BEGIN Dataset entries
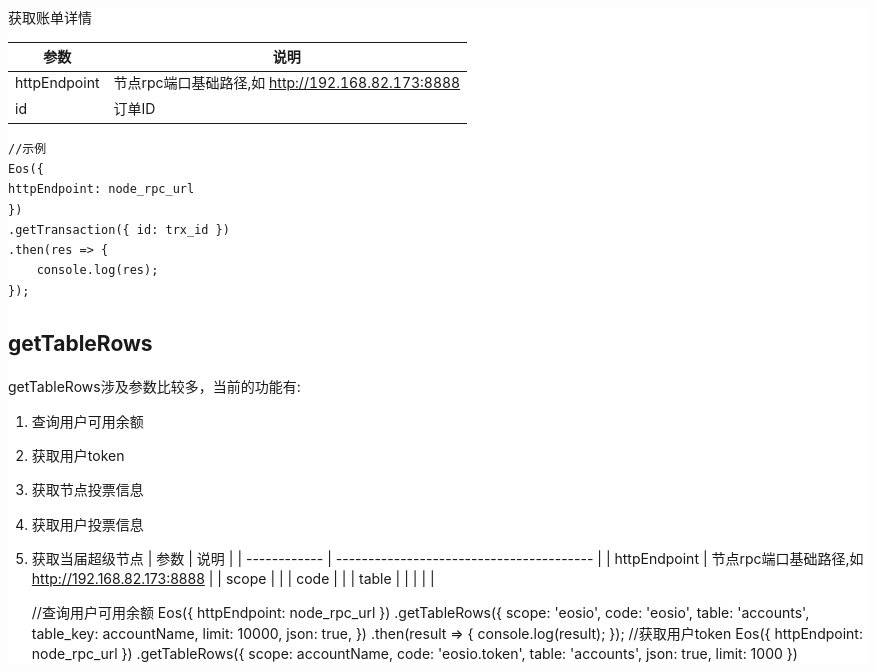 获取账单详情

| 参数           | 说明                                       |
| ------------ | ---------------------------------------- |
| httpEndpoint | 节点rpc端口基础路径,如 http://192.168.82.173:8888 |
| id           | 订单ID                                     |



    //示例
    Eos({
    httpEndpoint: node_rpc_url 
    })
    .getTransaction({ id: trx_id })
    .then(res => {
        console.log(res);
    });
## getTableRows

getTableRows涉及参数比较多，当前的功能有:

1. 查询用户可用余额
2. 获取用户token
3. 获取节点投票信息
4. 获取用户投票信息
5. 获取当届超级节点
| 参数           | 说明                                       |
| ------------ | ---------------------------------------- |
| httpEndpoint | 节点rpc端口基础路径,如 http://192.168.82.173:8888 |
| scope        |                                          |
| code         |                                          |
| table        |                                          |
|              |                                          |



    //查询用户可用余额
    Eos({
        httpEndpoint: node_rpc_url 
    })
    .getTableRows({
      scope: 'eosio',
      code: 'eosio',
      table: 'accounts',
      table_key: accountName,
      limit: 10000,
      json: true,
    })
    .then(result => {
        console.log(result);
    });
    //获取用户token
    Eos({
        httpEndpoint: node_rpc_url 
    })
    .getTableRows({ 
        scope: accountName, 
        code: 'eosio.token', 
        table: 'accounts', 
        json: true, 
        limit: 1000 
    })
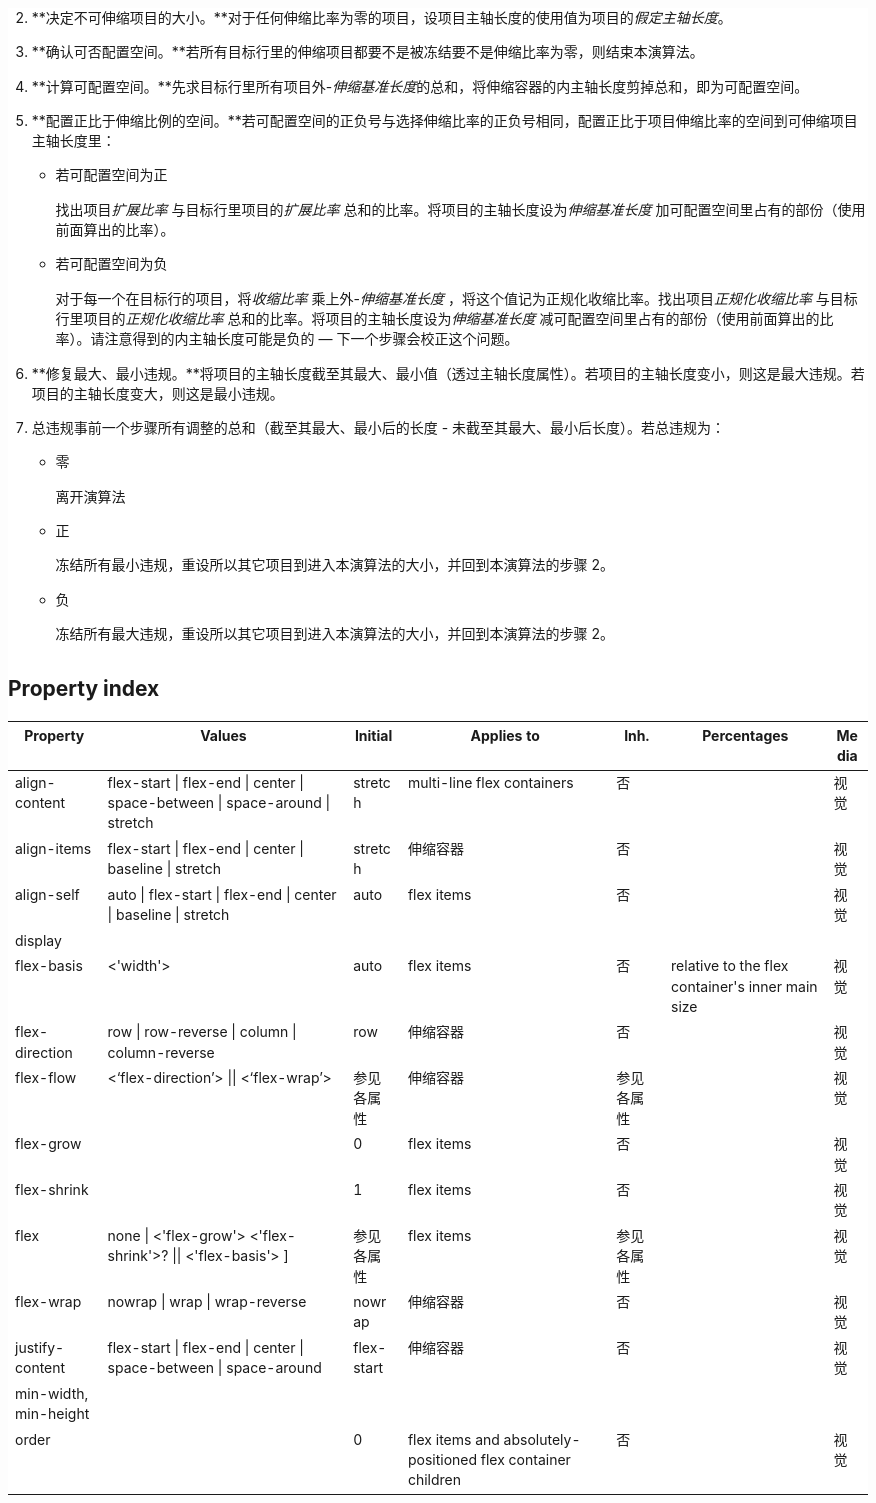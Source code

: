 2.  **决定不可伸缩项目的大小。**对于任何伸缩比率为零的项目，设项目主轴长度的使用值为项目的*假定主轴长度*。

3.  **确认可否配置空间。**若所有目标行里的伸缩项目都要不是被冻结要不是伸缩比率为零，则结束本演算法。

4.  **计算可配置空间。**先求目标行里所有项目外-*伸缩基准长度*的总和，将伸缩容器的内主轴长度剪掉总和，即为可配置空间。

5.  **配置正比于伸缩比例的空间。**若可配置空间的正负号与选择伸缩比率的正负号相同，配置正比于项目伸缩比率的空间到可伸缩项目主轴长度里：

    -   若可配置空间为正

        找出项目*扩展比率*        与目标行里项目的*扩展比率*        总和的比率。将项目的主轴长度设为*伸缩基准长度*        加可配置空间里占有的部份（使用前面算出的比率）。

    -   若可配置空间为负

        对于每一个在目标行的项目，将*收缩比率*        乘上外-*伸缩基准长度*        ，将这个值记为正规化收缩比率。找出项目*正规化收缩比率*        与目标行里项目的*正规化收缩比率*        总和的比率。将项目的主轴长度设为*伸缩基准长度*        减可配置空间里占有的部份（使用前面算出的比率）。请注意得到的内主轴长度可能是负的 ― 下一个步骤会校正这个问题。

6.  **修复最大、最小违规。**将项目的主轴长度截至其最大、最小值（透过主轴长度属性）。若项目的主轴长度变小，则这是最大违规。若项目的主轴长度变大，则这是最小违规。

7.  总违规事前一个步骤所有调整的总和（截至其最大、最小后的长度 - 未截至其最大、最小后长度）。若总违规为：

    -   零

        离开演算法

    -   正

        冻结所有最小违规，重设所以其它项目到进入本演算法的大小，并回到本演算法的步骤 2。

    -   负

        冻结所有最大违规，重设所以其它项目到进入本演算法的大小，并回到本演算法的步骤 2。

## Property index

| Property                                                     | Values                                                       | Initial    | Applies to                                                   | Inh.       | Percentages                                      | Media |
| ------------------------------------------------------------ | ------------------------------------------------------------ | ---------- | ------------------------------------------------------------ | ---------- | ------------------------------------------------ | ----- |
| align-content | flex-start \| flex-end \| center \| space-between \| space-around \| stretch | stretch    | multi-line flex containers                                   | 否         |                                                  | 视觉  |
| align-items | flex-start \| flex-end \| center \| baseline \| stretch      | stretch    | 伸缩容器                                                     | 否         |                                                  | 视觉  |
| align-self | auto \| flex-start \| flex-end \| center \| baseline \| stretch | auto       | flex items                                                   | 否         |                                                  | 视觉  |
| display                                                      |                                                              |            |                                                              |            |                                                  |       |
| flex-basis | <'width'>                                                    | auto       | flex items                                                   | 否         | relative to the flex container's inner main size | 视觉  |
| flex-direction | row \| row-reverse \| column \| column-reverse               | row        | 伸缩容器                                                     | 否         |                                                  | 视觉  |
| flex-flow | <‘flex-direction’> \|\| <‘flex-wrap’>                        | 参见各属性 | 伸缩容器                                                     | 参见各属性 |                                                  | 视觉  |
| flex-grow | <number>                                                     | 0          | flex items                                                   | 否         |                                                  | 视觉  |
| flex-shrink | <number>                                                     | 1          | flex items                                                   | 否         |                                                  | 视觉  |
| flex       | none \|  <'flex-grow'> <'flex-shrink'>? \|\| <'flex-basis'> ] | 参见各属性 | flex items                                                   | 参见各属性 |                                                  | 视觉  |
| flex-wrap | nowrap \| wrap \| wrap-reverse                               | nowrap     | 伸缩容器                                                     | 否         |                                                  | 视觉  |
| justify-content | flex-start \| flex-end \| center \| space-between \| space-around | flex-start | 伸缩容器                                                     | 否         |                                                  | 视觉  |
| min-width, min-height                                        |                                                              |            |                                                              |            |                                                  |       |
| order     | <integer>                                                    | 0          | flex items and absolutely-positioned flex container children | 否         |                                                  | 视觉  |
END Dataset entries
BEGIN Dataset entries
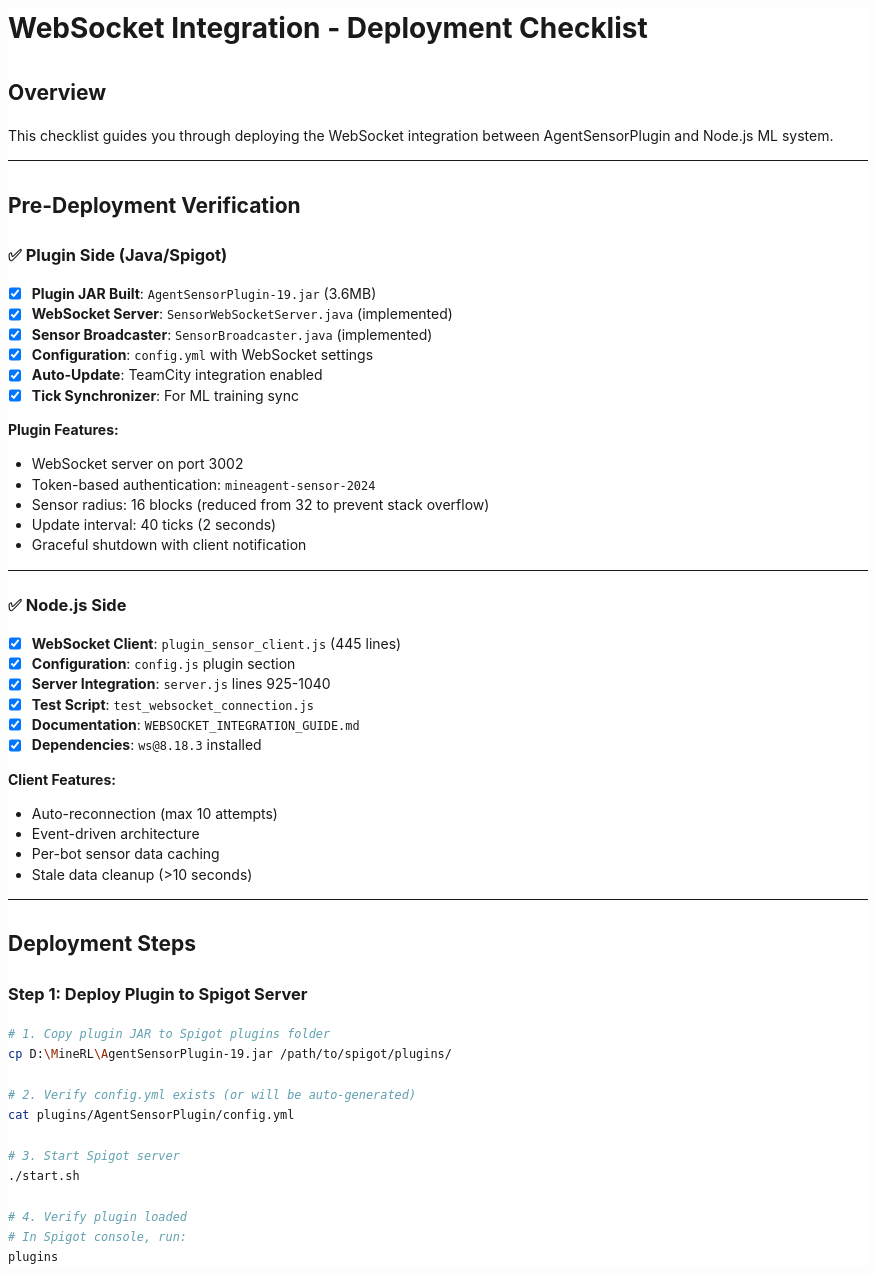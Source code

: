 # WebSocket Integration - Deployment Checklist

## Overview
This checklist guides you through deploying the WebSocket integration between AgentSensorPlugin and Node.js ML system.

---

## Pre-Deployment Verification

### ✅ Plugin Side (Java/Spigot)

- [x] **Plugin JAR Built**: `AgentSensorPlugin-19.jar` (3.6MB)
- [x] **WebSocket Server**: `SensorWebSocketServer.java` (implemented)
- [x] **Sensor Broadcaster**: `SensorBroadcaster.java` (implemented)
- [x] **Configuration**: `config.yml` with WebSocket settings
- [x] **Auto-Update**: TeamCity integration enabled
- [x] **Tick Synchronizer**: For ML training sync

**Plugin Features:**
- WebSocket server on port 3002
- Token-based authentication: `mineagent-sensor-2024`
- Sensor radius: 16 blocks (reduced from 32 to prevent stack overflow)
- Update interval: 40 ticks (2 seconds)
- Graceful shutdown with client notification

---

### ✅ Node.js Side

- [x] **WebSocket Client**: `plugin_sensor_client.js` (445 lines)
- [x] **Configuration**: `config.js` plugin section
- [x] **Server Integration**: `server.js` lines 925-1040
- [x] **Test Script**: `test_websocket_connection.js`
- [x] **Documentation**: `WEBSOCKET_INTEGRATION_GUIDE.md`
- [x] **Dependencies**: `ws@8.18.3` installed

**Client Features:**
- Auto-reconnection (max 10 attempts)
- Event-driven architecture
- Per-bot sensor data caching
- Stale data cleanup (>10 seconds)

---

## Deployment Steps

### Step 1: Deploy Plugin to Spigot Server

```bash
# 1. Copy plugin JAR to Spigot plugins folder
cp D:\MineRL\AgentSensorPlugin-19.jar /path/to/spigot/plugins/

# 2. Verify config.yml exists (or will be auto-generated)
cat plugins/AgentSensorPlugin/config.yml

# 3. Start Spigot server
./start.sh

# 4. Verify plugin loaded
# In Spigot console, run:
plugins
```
END Dataset entries
Task to complete: Where does the word "Deployment" appear in the records above? Return every line that holds it.

Written solution:
: # WebSocket Integration - Deployment Checklist
## Pre-Deployment Verification
## Deployment Steps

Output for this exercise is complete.